Forecast: How Long Can Mortgage Rates Defy the Odds?
Some experts say higher. Some say lower. Which mortgage rates forecast should you believe? LendingTree took a look at economic data and conditions to provide some perspective on where rates may be heading between now and early 2015.
Expert Mortgage Rates Forecasts
According to mortgage finance company Freddie Mac, as of mid-August 30-year rates stood at 4.12 percent. Here is a sampling of where some experts say those rates may be headed:
- The Mortgage Bankers Association forecasts that 30-year rates will be at 4.9 percent by the first quarter of 2015.
- The Financial Forecast Center predicts that 30-year rates will be at 3.92 percent in early 2015.
- Fannie Mae’s forecast is for 30-year rates to be at 4.4 percent in the first quarter of 2015.

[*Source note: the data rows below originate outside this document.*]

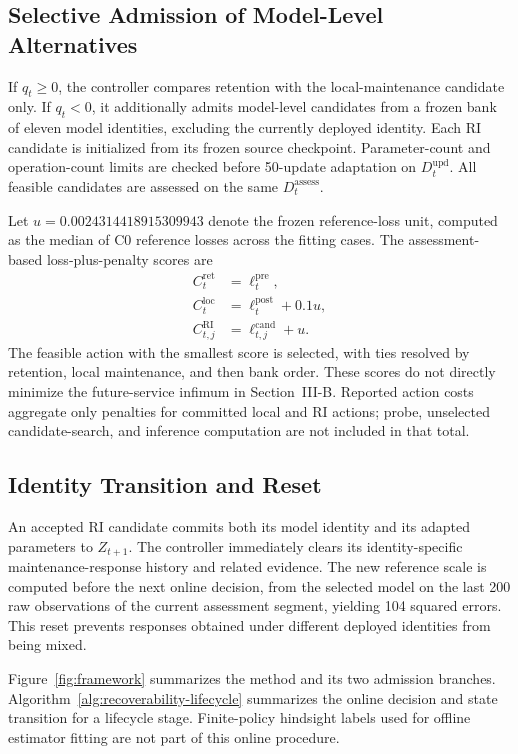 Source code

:\documentclass[journal]{IEEEtran}
\begin{document}
\subsection{Selective Admission of Model-Level Alternatives}
If $q_t\geq0$, the controller compares retention with the
local-maintenance candidate only. If $q_t<0$, it additionally
admits model-level candidates from a frozen bank of eleven
model identities, excluding the currently deployed identity.
Each RI candidate is initialized from its frozen source checkpoint.
Parameter-count and operation-count limits are checked before
50-update adaptation on $D_t^{\mathrm{upd}}$. All feasible
candidates are assessed on the same $D_t^{\mathrm{assess}}$.

Let $u=0.0024314418915309943$ denote the frozen reference-loss
unit, computed as the median of C0 reference losses across the
fitting cases. The assessment-based loss-plus-penalty scores are
\begin{align}
C_t^{\mathrm{ret}}&=\ell_t^{\mathrm{pre}},\\
C_t^{\mathrm{loc}}&=\ell_t^{\mathrm{post}}+0.1u,\\
C_{t,j}^{\mathrm{RI}}&=\ell_{t,j}^{\mathrm{cand}}+u.
\end{align}
The feasible action with the smallest score is selected,
with ties resolved by retention, local maintenance, and then
bank order. These scores do not directly minimize the
future-service infimum in Section~III-B. Reported action
costs aggregate only penalties for committed local and RI
actions; probe, unselected candidate-search, and inference
computation are not included in that total.

\subsection{Identity Transition and Reset}
An accepted RI candidate commits both its model identity and
its adapted parameters to $Z_{t+1}$. The controller immediately
clears its identity-specific maintenance-response history and
related evidence. The new reference scale is computed before
the next online decision, from the selected model on the last
200 raw observations of the current assessment segment,
yielding 104 squared errors. This reset prevents responses
obtained under different deployed identities from being mixed.


Figure~\ref{fig:framework} summarizes the method and its two admission branches.
Algorithm~\ref{alg:recoverability-lifecycle} summarizes the
online decision and state transition for a lifecycle stage.
Finite-policy hindsight labels used for offline estimator fitting
are not part of this online procedure.
\end{document}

For those of you keeping score at home, that’s one vote for sharply higher rates, one vote for lower rates, and one vote for only a moderate rise in rates. What should you make of all this? Perhaps some information about the underlying economic environment will help you make your own mortgage rate forecast.
Key Economic Influences
Here are three critical things to keep in mind when contemplating the direction of mortgage rates:
- Mortgage rate history. Because history does not repeat itself in an orderly manner, historical numbers do not tell us precisely what will happen. However, to the extent that a long data record tells us what outcomes have usually occurred in the past, history can give us an idea of what is likely to happen. Federal Reserve figures show that 30-year rates have averaged 8.5 percent over time. That would suggest that if rates were to return to normal, they would be twice as high as they are now. While that is an important reminder of how unusual today’s rates are, it should also be remembered that much of that mortgage rate history played out during a much more inflationary environment than the current one. So, to put that 8.5 percent average in perspective, it helps to look at inflation.
- Inflation environment. Figures from the Bureau of Labor Statistics show that while mortgage rates were averaging 8.5 percent, inflation was averaging 4.2 percent. However, over the past five years, inflation has averaged less than half that, at 2.0 percent. This has been an important factor in allowing rates to remain so low. Lately, though, inflation has been perking up. If it closed just half the distance between its current level and the long-term average of 4.2 percent, inflation would rise by 1.1 percent. This would suggest a similar rise in mortgage rates, to about 5.2 percent. That would be a pretty steep rise, but the upside is even higher. Normally, mortgage rates have maintained a cushion of 4.3 percent over inflation, but over the past five years that cushion shrank to about 2.3 percent. If mortgage lenders returned to their customary cushion over inflation, it could add another 2 percent to rates. Whether or not the spread between interest rates and inflation remains as narrow as it is now depends a great deal on monetary policy.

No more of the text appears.